|  Daniela Fichino

Movimentos de Favela do Rio de Janeiro denunciam Wilson Witzel à ONU por execução da menina Ágatha no Alemão

Documento foi enviado à Alta Comissária da ONU para Direitos Humanos, Michele Bachelet, e à Relatoria Especial sobre Execuções Sumárias e Extrajudiciais.

Denúncia feita neste sábado (21) relata a dramática situação humanitária e de violações de direitos humanos nas favelas do Rio de Janeiro.

Rio de Janeiro, 21 de Setembro – Movimentos de favelas do Rio de Janeiro enviaram, neste sábado (21), uma denúncia à ONU contra o governador Wilson Witzel e contra o Estado Brasileiro pela execução da menina Ágatha Vitória Sales Félix, de 8 anos.

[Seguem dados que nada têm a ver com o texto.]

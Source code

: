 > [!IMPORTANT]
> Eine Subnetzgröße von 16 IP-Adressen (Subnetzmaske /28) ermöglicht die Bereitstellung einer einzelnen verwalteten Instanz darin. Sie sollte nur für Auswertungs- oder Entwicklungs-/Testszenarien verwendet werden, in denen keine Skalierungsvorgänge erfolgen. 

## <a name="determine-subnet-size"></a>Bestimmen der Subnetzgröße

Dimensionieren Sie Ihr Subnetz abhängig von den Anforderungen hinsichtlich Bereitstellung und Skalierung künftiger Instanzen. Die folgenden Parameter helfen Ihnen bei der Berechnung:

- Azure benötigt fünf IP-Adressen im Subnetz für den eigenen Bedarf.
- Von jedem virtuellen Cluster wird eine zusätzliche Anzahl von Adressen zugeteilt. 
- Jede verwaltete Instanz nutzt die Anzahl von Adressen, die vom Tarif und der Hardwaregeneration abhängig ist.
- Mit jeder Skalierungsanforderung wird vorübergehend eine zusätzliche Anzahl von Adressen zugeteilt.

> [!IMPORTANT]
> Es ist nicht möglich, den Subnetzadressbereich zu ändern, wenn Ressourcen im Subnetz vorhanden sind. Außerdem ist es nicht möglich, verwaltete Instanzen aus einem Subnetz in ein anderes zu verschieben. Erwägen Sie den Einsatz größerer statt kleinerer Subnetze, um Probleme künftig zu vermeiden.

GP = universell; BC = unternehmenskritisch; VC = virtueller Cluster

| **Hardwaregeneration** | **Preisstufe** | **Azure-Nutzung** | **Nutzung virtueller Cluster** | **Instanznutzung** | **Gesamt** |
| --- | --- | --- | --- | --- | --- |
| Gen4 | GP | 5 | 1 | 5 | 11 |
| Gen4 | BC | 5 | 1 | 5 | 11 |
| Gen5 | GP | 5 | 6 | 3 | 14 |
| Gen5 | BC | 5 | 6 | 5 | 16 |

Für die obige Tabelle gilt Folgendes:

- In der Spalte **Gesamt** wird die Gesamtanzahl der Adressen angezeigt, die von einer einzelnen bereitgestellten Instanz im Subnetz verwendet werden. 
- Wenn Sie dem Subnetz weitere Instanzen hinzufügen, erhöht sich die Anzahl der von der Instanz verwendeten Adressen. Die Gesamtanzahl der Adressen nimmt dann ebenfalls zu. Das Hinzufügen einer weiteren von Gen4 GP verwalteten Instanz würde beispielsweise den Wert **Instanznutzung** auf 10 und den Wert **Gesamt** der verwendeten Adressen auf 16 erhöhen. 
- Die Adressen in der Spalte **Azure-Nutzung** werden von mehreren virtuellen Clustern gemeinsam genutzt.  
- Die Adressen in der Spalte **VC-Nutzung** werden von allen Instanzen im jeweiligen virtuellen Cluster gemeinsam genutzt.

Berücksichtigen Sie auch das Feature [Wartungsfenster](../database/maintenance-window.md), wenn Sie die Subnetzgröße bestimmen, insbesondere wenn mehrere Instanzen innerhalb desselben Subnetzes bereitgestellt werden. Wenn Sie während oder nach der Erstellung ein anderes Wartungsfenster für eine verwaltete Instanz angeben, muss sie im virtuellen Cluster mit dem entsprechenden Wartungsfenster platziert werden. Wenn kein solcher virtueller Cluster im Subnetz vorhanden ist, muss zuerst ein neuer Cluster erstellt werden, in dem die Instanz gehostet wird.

Ágatha foi atingida por um tiro disparado por um policial militar nesta sexta-feira (20), dentro de uma Kombi, quando seguia para casa acompanhada de seu avô, na favela da Fazendinha. Ágatha foi levada à UPA do Alemão, mas não resistiu aos ferimentos.

A denúncia foi enviada à ONU pelos movimentos Papo Reto, Fórum Grita Baixada, Instituto Raízes em Movimento, Fórum Social de Manguinhos, Mães de Manguinhos, Movimento Moleque, Rede de Comunidades e Movimentos contra a Violência e Arquitetxs Faveladxs, em conjunto com a organização de direitos humanos Justiça Global. Ela aponta que a morte de Ágatha é uma consequência direta da política de “abate” imposta pelo governador Wilson Witzel às favelas do Rio. Tal política encontra respaldo também nos discursos e práticas do Governo Federal, que atua pela autorização do extermínio contra a população negra e pobre.

O documento relata à ONU a dramática situação humanitária na qual se encontram as favelas do Rio de Janeiro, assoladas por brutais violações de direitos humanos, com recordes históricos de letalidade policial sendo quebrados mês após mês. De Janeiro a Agosto 2019, 1249 pessoas foram mortas pela polícia no estado do Rio de Janeiro. O número representa um aumento de 16% das mortes decorrentes de ação policial em relação a 2018. No Estado do Rio de Janeiro, 30% dos homicídios no estado foram praticados pela polícia; na capital, a proporção é de mais de 40%.

Os movimentos de favelas do Rio pedem ao Alto Comissariado da ONU uma resposta pública e incisiva cobrando o Estado Brasileiro e o Governador do Rio de Janeiro sobre a morte de Ágatha e o genocídio praticado contra jovens negros nas favelas do Rio. Pede, ainda, que a ONU demande uma explicação do Estado Brasileiro, direcionada à comunidade internacional, sobre as brutais violações de direitos humanos praticadas contra as favelas, as quais violam frontalmente obrigações e tratados internacionais dos quais o Brasil é signatário.